Tiberius meantime, while securing to himself the substance of imperial
power, allowed the Senate some shadow of its old constitution by referring
to its investigation certain demands of the provinces. In the Greek
cities license and impunity in establishing sanctuaries were on the
increase. Temples were thronged with the vilest of the slaves; the
same refuge screened the debtor against his creditor, as well as men
suspected of capital offences. No authority was strong enough to check
the turbulence of a people which protected the crimes of men as much
as the worship of the gods.

It was accordingly decided that the different states were to send
their charters and envoys to Rome. Some voluntarily relinquished privileges
which they had groundlessly usurped; many trusted to old superstitions,
or to their services to the Roman people. It was a grand spectacle
on that day, when the Senate examined grants made by our ancestors,
treaties with allies, even decrees of kings who had flourished before
Rome’s ascendancy, and the forms of worship of the very deities, with
full liberty as in former days, to ratify or to alter.

First of all came the people of Ephesus. They declared that Diana
and Apollo were not born at Delos, as was the vulgar belief. They
had in their own country a river Cenchrius, a grove Ortygia, where
Latona, as she leaned in the pangs of labour on an olive still standing,
gave birth to those two deities, whereupon the grove at the divine
intimation was consecrated. There Apollo himself, after the slaughter
of the Cyclops, shunned the wrath of Jupiter; there too father Bacchus,
when victorious in war, pardoned the suppliant Amazons who had gathered
round the shrine. Subsequently by the permission of Hercules, when
he was subduing Lydia, the grandeur of the temple’s ceremonial was
augmented, and during the Persian rule its privileges were not curtailed.
They had afterwards been maintained by the Macedonians, then by ourselves.

Next the people of Magnesia relied on arrangements made by Lucius
Scipio and Lucius Sulla. These generals, after respectively defeating
Antiochus and Mithridates, honoured the fidelity and courage of the
Magnesians by allowing the temple of Diana of the White Brow to be
an inviolable sanctuary. Then the people of Aphrodisia produced a
decree of the dictator Caesar for their old services to his party,
and those of Stratonicea, one lately passed by the Divine Augustus,
in which they were commended for having endured the Parthian invasion
without wavering in their loyalty to the Roman people. Aphrodisia
maintained the worship of Venus; Stratonicea, that of Jupiter and
of Diana of the Cross Ways.

Hierocaesarea went back to a higher antiquity, and spoke of having
a Persian Diana, whose fane was consecrated in the reign of Cyrus.
They quoted too the names of Perperna, Isauricus, and many other generals
who had conceded the same sacred character not only to the temple
but to its precincts for two miles. Then came the Cyprians on behalf
of three shrines, the oldest of which had been set up by their founder
Aerias to the Paphian Venus, the second by his son Amathus to Venus
of Amathus, and the last to Jupiter of Salamis, by Teucer when he
fled from the wrath of his father Telamon.
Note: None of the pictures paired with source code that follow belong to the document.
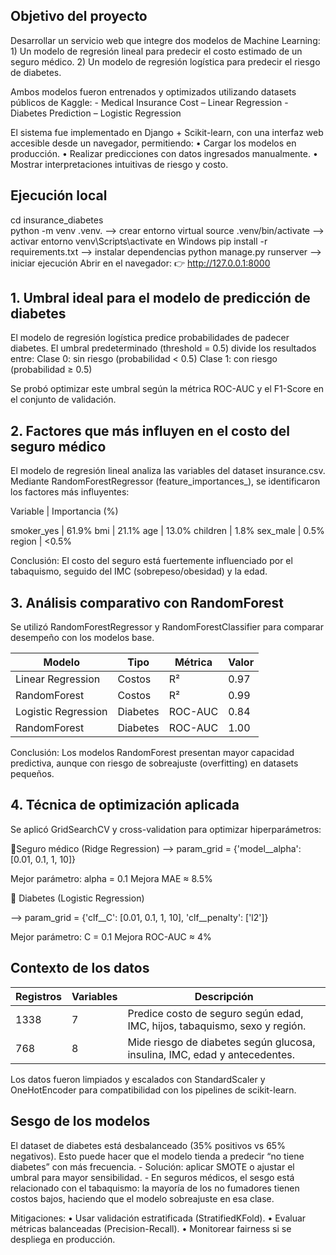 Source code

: ## Objetivo del proyecto

Desarrollar un servicio web que integre dos modelos de Machine Learning:
	1) Un modelo de regresión lineal para predecir el costo estimado de un seguro médico.
	2) Un modelo de regresión logística para predecir el riesgo de diabetes.

Ambos modelos fueron entrenados y optimizados utilizando datasets públicos de Kaggle:
	- Medical Insurance Cost – Linear Regression
	- Diabetes Prediction – Logistic Regression

El sistema fue implementado en Django + Scikit-learn, con una interfaz web accesible desde un navegador, permitiendo:
	•	Cargar los modelos en producción.
	•	Realizar predicciones con datos ingresados manualmente.
	•	Mostrar interpretaciones intuitivas de riesgo y costo.
## Ejecución local
cd insurance_diabetes   
python -m venv .venv. --> crear entorno virtual
source .venv/bin/activate  --> activar entorno
venv\Scripts\activate en Windows
pip install -r requirements.txt  --> instalar dependencias 
python manage.py runserver --> iniciar ejecución
Abrir en el navegador:
👉 http://127.0.0.1:8000

## 1. Umbral ideal para el modelo de predicción de diabetes

El modelo de regresión logística predice probabilidades de padecer diabetes.
El umbral predeterminado (threshold = 0.5) divide los resultados entre:
	Clase 0: sin riesgo (probabilidad < 0.5)
	Clase 1: con riesgo (probabilidad ≥ 0.5)

Se probó optimizar este umbral según la métrica ROC-AUC y el F1-Score en el conjunto de validación.

## 2. Factores que más influyen en el costo del seguro médico

El modelo de regresión lineal analiza las variables del dataset insurance.csv.
Mediante RandomForestRegressor (feature_importances_), se identificaron los factores más influyentes:

Variable | Importancia (%)

smoker_yes | 61.9%
bmi        | 21.1%
age        | 13.0%
children   | 1.8%
sex_male   | 0.5%
region     | <0.5%

Conclusión:
El costo del seguro está fuertemente influenciado por el tabaquismo, seguido del IMC (sobrepeso/obesidad) y la edad.
          
## 3. Análisis comparativo con RandomForest

Se utilizó RandomForestRegressor y RandomForestClassifier para comparar desempeño con los modelos base.

Modelo               | Tipo     | Métrica   | Valor
---------------------|----------|-----------|-------
Linear Regression    | Costos   | R²        | 0.97
RandomForest         | Costos   | R²        | 0.99
Logistic Regression  | Diabetes | ROC-AUC   | 0.84
RandomForest         | Diabetes | ROC-AUC   | 1.00

Conclusión:
Los modelos RandomForest presentan mayor capacidad predictiva, aunque con riesgo de sobreajuste (overfitting) en datasets pequeños.

## 4. Técnica de optimización aplicada

Se aplicó GridSearchCV y cross-validation para optimizar hiperparámetros:

🔹Seguro médico (Ridge Regression)
 --> param_grid = {'model__alpha': [0.01, 0.1, 1, 10]}

Mejor parámetro: alpha = 0.1
Mejora MAE ≈ 8.5%

🔹 Diabetes (Logistic Regression)

--> param_grid = {'clf__C': [0.01, 0.1, 1, 10], 'clf__penalty': ['l2']}

Mejor parámetro: C = 0.1
Mejora ROC-AUC ≈ 4%

## Contexto de los datos

Registros | Variables | Descripción
----------|-----------|-------------------------------------------------------------------------------------
1338      | 7         | Predice costo de seguro según edad, IMC, hijos, tabaquismo, sexo y región.
768       | 8         | Mide riesgo de diabetes según glucosa, insulina, IMC, edad y antecedentes.

Los datos fueron limpiados y escalados con StandardScaler y OneHotEncoder para compatibilidad con los pipelines de scikit-learn.

## Sesgo de los modelos
El dataset de diabetes está desbalanceado (35% positivos vs 65% negativos).
Esto puede hacer que el modelo tienda a predecir “no tiene diabetes” con más frecuencia.
	-	Solución: aplicar SMOTE o ajustar el umbral para mayor sensibilidad.
	-   En seguros médicos, el sesgo está relacionado con el tabaquismo:
la mayoría de los no fumadores tienen costos bajos, haciendo que el modelo sobreajuste en esa clase.

Mitigaciones:
	•	Usar validación estratificada (StratifiedKFold).
	•	Evaluar métricas balanceadas (Precision-Recall).
	•	Monitorear fairness si se despliega en producción. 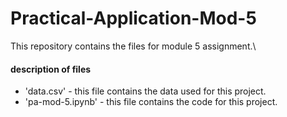 # Practical-Application-Mod-5
This repository contains the files for module 5 assignment.\

#### description of files
- 'data.csv' - this file contains the data used for this project.
- 'pa-mod-5.ipynb' - this file contains the code for this project.
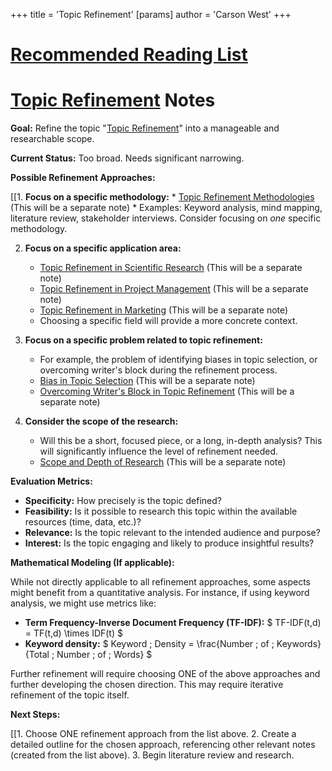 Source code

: +++
 title = 'Topic Refinement'
[params]
	author = 'Carson West'
+++
# [Recommended Reading List](./../recommended-reading-list/)
# [Topic Refinement](./../topic-refinement/) Notes

**Goal:**  Refine the topic "[Topic Refinement](./../topic-refinement/)" into a manageable and researchable scope.

**Current Status:**  Too broad.  Needs significant narrowing.

**Possible Refinement Approaches:**

[[1. **Focus on a specific methodology:**
    * [Topic Refinement Methodologies](./../topic-refinement-methodologies/)  (This will be a separate note)
    *  Examples:  Keyword analysis, mind mapping, literature review, stakeholder interviews.  Consider focusing on *one* specific methodology.

2. **Focus on a specific application area:**
    * [Topic Refinement in Scientific Research](./../topic-refinement-in-scientific-research/) (This will be a separate note)
    * [Topic Refinement in Project Management](./../topic-refinement-in-project-management/) (This will be a separate note)
    * [Topic Refinement in Marketing](./../topic-refinement-in-marketing/) (This will be a separate note)
    * Choosing a specific field will provide a more concrete context.


3. **Focus on a specific problem related to topic refinement:**
    * For example,  the problem of identifying biases in topic selection, or overcoming writer's block during the refinement process.
    * [Bias in Topic Selection](./../bias-in-topic-selection/) (This will be a separate note)
    * [Overcoming Writer's Block in Topic Refinement](./../overcoming-writers-block-in-topic-refinement/) (This will be a separate note)


4. **Consider the scope of the research:**
    * Will this be a short, focused piece, or a long, in-depth analysis?  This will significantly influence the level of refinement needed.
    * [Scope and Depth of Research](./../scope-and-depth-of-research/) (This will be a separate note)


**Evaluation Metrics:**

* **Specificity:**  How precisely is the topic defined?
* **Feasibility:**  Is it possible to research this topic within the available resources (time, data, etc.)?
* **Relevance:**  Is the topic relevant to the intended audience and purpose?
* **Interest:**  Is the topic engaging and likely to produce insightful results?


**Mathematical Modeling (If applicable):**

While not directly applicable to all refinement approaches, some aspects might benefit from a quantitative analysis.  For instance, if using keyword analysis, we might use metrics like:

* **Term Frequency-Inverse Document Frequency (TF-IDF):**  $ TF-IDF(t,d) = TF(t,d) \times IDF(t) $ 
* **Keyword density:**  $ Keyword \; Density = \frac{Number \; of \; Keywords}{Total \; Number \; of \; Words} $ 


Further refinement will require choosing ONE of the above approaches and further developing the chosen direction.  This may require iterative refinement of the topic itself.


**Next Steps:**

[[1. Choose ONE refinement approach from the list above.
2. Create a detailed outline for the chosen approach, referencing other relevant notes (created from the list above).
3. Begin literature review and research.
Audience was also given to embassies from other states. The senators
wearied by their multiplicity and seeing the party spirit that was
being roused, intrusted the inquiry to the consuls, who were to sift
each title and see if it involved any abuse, and then refer back the
entire matter to the Senate. Besides the states already mentioned,
the consuls reported that they had ascertained that at Pergamus there
was a sanctuary of Aesculapius, but that the rest relied on an origin
lost in the obscurity of antiquity. For example, the people of Smyrna
quoted an oracle of Apollo, which had commanded them to dedicate a
temple to Venus Stratonicis; and the islanders of Tenos, an utterance
from the same deity, bidding them consecrate a statue and a fane to
Neptune. Sardis preferred a more modern claim, a grant from the victorious
Alexander. So again Miletus relied on king Darius. But in each case
their religious worship was that of Diana or Apollo. The Cretans too
demanded a like privilege for a statue of the Divine Augustus. Decrees
of the Senate were passed, which though very respectful, still prescribed
certain limits, and the petitioners were directed to set up bronze
tablets in each temple, to be a sacred memorial and to restrain them
from sinking into selfish aims under the mask of religion.